■ WORK INSTRUCTION
Below are the records; copy every line in them that holds the string "Korea".

■ ENTRIES SUPPLIED
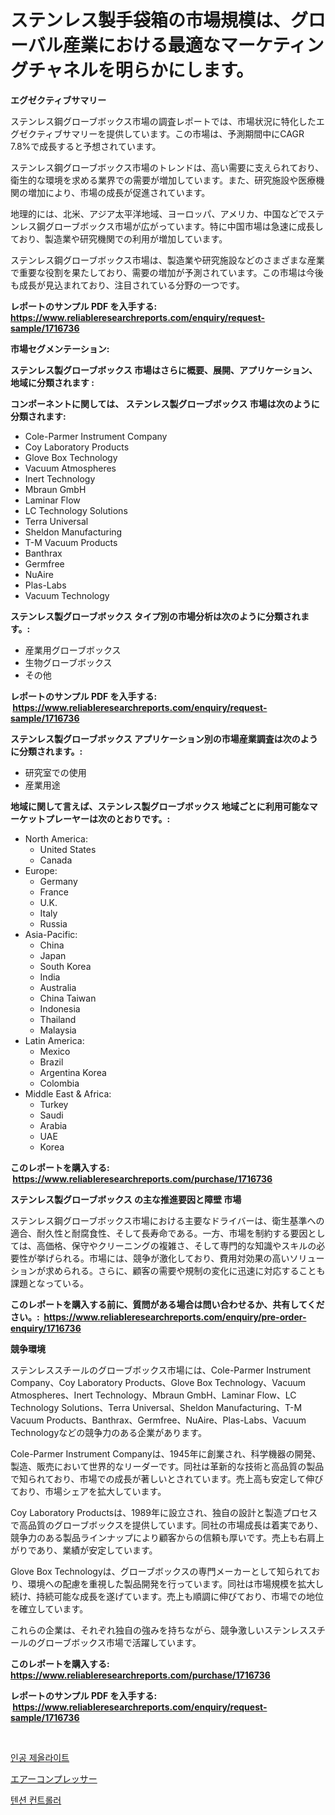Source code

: <p><h1>ステンレス製手袋箱の市場規模は、グローバル産業における最適なマーケティングチャネルを明らかにします。</h1></p><p><strong>エグゼクティブサマリー</strong></p>
<p><p>ステンレス鋼グローブボックス市場の調査レポートでは、市場状況に特化したエグゼクティブサマリーを提供しています。この市場は、予測期間中にCAGR 7.8%で成長すると予想されています。</p><p>ステンレス鋼グローブボックス市場のトレンドは、高い需要に支えられており、衛生的な環境を求める業界での需要が増加しています。また、研究施設や医療機関の増加により、市場の成長が促進されています。</p><p>地理的には、北米、アジア太平洋地域、ヨーロッパ、アメリカ、中国などでステンレス鋼グローブボックス市場が広がっています。特に中国市場は急速に成長しており、製造業や研究機関での利用が増加しています。</p><p>ステンレス鋼グローブボックス市場は、製造業や研究施設などのさまざまな産業で重要な役割を果たしており、需要の増加が予測されています。この市場は今後も成長が見込まれており、注目されている分野の一つです。</p></p>
<p><strong>レポートのサンプル PDF を入手する: <a href="https://www.reliableresearchreports.com/enquiry/request-sample/1716736">https://www.reliableresearchreports.com/enquiry/request-sample/1716736</a></strong></p>
<p><strong>市場セグメンテーション:</strong></p>
<p><strong> ステンレス製グローブボックス 市場はさらに概要、展開、アプリケーション、地域に分類されます :</strong></p>
<p><strong>コンポーネントに関しては、 ステンレス製グローブボックス 市場は次のように分類されます: &nbsp;</strong></p>
<p><ul><li>Cole-Parmer Instrument Company</li><li>Coy Laboratory Products</li><li>Glove Box Technology</li><li>Vacuum Atmospheres</li><li>Inert Technology</li><li>Mbraun GmbH</li><li>Laminar Flow</li><li>LC Technology Solutions</li><li>Terra Universal</li><li>Sheldon Manufacturing</li><li>T-M Vacuum Products</li><li>Banthrax</li><li>Germfree</li><li>NuAire</li><li>Plas-Labs</li><li>Vacuum Technology</li></ul></p>
<p><strong> ステンレス製グローブボックス タイプ別の市場分析は次のように分類されます。:</strong></p>
<p><ul><li>産業用グローブボックス</li><li>生物グローブボックス</li><li>その他</li></ul></p>
<p><strong>レポートのサンプル PDF を入手する: &nbsp;<a href="https://www.reliableresearchreports.com/enquiry/request-sample/1716736">https://www.reliableresearchreports.com/enquiry/request-sample/1716736</a></strong></p>
<p><strong> ステンレス製グローブボックス アプリケーション別の市場産業調査は次のように分類されます。:</strong></p>
<p><ul><li>研究室での使用</li><li>産業用途</li></ul></p>
<p><strong>地域に関して言えば、ステンレス製グローブボックス 地域ごとに利用可能なマーケットプレーヤーは次のとおりです。:</strong></p>
<p><ul>
    <li>
        North America:
        <ul>
            <li>United States</li>
            <li>Canada</li>
        </ul>
    </li>
    <li>
        Europe:
        <ul>
            <li>Germany</li>
            <li>France</li>
            <li>U.K.</li>
            <li>Italy</li>
            <li>Russia</li>
        </ul>
    </li>
    <li>
        Asia-Pacific:
        <ul>
            <li>China</li>
            <li>Japan</li>
            <li>South Korea</li>
            <li>India</li>
            <li>Australia</li>
            <li>China Taiwan</li>
            <li>Indonesia</li>
            <li>Thailand</li>
            <li>Malaysia</li>
        </ul>
    </li>
    <li>
        Latin America:
        <ul>
            <li>Mexico</li>
            <li>Brazil</li>
            <li>Argentina Korea</li>
            <li>Colombia</li>
        </ul>
    </li>
    <li>
        Middle East & Africa:
        <ul>
            <li>Turkey</li>
            <li>Saudi</li>
            <li>Arabia</li>
            <li>UAE</li>
            <li>Korea</li>
        </ul>
    </li>
    </ul></p>
<p><strong>このレポートを購入する: &nbsp;<a href="https://www.reliableresearchreports.com/purchase/1716736">https://www.reliableresearchreports.com/purchase/1716736</a></strong></p>
<p><strong>ステンレス製グローブボックス の主な推進要因と障壁 市場</strong></p>
<p><p>ステンレス鋼グローブボックス市場における主要なドライバーは、衛生基準への適合、耐久性と耐腐食性、そして長寿命である。一方、市場を制約する要因としては、高価格、保守やクリーニングの複雑さ、そして専門的な知識やスキルの必要性が挙げられる。市場には、競争が激化しており、費用対効果の高いソリューションが求められる。さらに、顧客の需要や規制の変化に迅速に対応することも課題となっている。</p></p>
<p><strong>このレポートを購入する前に、質問がある場合は問い合わせるか、共有してください。:&nbsp; <a href="https://www.reliableresearchreports.com/enquiry/pre-order-enquiry/1716736">https://www.reliableresearchreports.com/enquiry/pre-order-enquiry/1716736</a></strong></p>
<p><strong>競争環境</strong></p>
<p><p>ステンレススチールのグローブボックス市場には、Cole-Parmer Instrument Company、Coy Laboratory Products、Glove Box Technology、Vacuum Atmospheres、Inert Technology、Mbraun GmbH、Laminar Flow、LC Technology Solutions、Terra Universal、Sheldon Manufacturing、T-M Vacuum Products、Banthrax、Germfree、NuAire、Plas-Labs、Vacuum Technologyなどの競争力のある企業があります。</p><p>Cole-Parmer Instrument Companyは、1945年に創業され、科学機器の開発、製造、販売において世界的なリーダーです。同社は革新的な技術と高品質の製品で知られており、市場での成長が著しいとされています。売上高も安定して伸びており、市場シェアを拡大しています。</p><p>Coy Laboratory Productsは、1989年に設立され、独自の設計と製造プロセスで高品質のグローブボックスを提供しています。同社の市場成長は着実であり、競争力のある製品ラインナップにより顧客からの信頼も厚いです。売上も右肩上がりであり、業績が安定しています。</p><p>Glove Box Technologyは、グローブボックスの専門メーカーとして知られており、環境への配慮を重視した製品開発を行っています。同社は市場規模を拡大し続け、持続可能な成長を遂げています。売上も順調に伸びており、市場での地位を確立しています。</p><p>これらの企業は、それぞれ独自の強みを持ちながら、競争激しいステンレススチールのグローブボックス市場で活躍しています。</p></p>
<p><strong>このレポートを購入する: &nbsp; <a href="https://www.reliableresearchreports.com/purchase/1716736">https://www.reliableresearchreports.com/purchase/1716736</a></strong></p>
<p><strong>レポートのサンプル PDF を入手する: &nbsp;<a href="https://www.reliableresearchreports.com/enquiry/request-sample/1716736">https://www.reliableresearchreports.com/enquiry/request-sample/1716736</a></strong><strong></strong></p>
<p>&nbsp;</p>
<p><p><a href="https://medium.com/@bobbyreitenberg879562023/%EC%9D%B8%EA%B3%B5-%EC%A0%9C%EC%98%AC%EB%9D%BC%EC%9D%B4%ED%8A%B8-%EC%8B%9C%EC%9E%A5-%EC%A2%85%EB%A5%98-%EC%9D%91%EC%9A%A9-%EB%B0%8F-%EC%A7%80%EB%A6%AC%EC%97%90-%EB%8C%80%ED%95%9C-%ED%8F%AC%EA%B4%84%EC%A0%81%EC%9D%B8-%ED%8F%89%EA%B0%80-8366384611d0">인공 제올라이트</a></p><p><a href="https://medium.com/@shawnsmihv6/%E3%82%A8%E3%82%A2%E3%82%B3%E3%83%B3%E3%83%97%E3%83%AC%E3%83%83%E3%82%B5%E3%83%BC%E5%B8%82%E5%A0%B4-%E5%B8%82%E5%A0%B4cagr-%E5%B8%82%E5%A0%B4%E5%8B%95%E5%90%91-%E6%88%90%E9%95%B7%E6%88%A6%E7%95%A5%E3%81%AB%E9%96%A2%E3%81%99%E3%82%8B%E6%B4%9E%E5%AF%9F-9b65ceaf459d">エアーコンプレッサー</a></p><p><a href="https://medium.com/@sillysally687568/%ED%85%90%EC%85%98-%EC%BB%A8%ED%8A%B8%EB%A1%A4%EB%9F%AC-%EC%8B%9C%EC%9E%A5%EC%9D%80-%EC%8B%9C%EC%9E%A5-%EC%A0%90%EC%9C%A0%EC%9C%A8-%ED%81%AC%EA%B8%B0-%EB%B0%8F2031%EB%85%84%EA%B9%8C%EC%A7%80-%EC%98%88%EC%83%81-%EC%98%88%EC%B8%A1%EC%97%90-%EC%A4%91%EC%A0%90%EC%9D%84-%EB%91%90%EA%B3%A0-%EC%9E%88%EC%8A%B5%EB%8B%88%EB%8B%A4-5dd1746f343c">텐션 컨트롤러</a></p></p>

■ EXERCISE RESPONSE
            <li>South Korea</li>
            <li>Argentina Korea</li>
            <li>Korea</li>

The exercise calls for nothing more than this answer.